__Input__
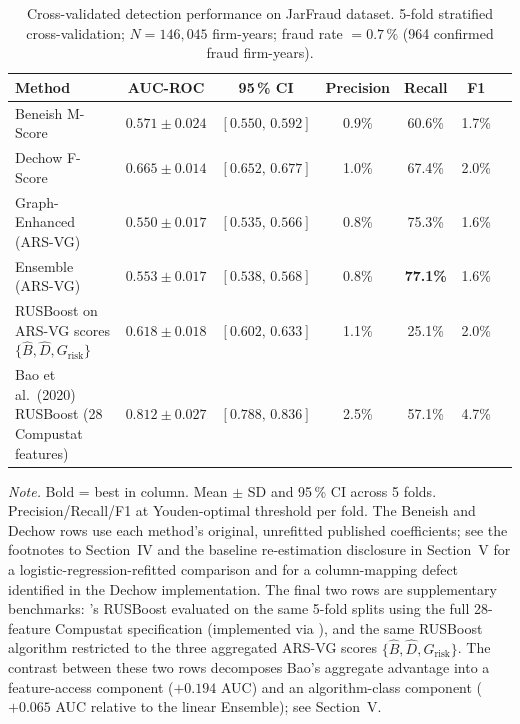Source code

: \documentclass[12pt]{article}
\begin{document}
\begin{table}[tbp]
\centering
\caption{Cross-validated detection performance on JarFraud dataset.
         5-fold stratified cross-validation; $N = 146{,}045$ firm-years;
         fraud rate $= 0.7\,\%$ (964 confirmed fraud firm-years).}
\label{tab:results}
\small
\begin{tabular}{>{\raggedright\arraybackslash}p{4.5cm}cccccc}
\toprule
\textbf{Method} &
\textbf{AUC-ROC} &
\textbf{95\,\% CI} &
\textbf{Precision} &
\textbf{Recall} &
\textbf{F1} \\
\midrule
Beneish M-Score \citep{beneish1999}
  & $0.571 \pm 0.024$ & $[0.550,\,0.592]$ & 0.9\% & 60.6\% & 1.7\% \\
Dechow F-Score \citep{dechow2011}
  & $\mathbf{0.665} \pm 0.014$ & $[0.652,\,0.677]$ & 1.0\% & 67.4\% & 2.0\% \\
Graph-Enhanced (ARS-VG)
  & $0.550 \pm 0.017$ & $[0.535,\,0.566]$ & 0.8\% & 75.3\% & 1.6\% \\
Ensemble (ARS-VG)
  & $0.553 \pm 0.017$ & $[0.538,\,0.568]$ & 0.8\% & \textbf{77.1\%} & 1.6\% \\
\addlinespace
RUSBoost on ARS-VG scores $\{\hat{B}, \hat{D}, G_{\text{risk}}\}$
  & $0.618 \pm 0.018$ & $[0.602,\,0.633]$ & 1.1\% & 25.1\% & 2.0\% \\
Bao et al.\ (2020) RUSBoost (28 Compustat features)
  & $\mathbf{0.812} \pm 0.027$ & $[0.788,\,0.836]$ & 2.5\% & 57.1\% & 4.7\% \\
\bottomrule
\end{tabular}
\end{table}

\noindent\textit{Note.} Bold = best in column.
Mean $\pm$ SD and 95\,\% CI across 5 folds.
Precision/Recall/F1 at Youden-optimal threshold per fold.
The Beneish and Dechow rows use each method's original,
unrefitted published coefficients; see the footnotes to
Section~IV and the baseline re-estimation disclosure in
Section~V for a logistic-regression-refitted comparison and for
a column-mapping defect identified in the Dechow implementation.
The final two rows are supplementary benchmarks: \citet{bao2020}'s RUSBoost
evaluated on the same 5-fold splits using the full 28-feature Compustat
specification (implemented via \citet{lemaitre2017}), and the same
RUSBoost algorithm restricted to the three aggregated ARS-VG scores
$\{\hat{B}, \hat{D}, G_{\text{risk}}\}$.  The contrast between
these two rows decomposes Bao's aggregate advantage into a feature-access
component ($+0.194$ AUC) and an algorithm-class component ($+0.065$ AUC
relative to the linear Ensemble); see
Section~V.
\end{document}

__Your goal__
Select all lines in the listing above where the word "algorithm" appears, and show them.

__Response for this exercise__
RUSBoost algorithm restricted to the three aggregated ARS-VG scores
component ($+0.194$ AUC) and an algorithm-class component ($+0.065$ AUC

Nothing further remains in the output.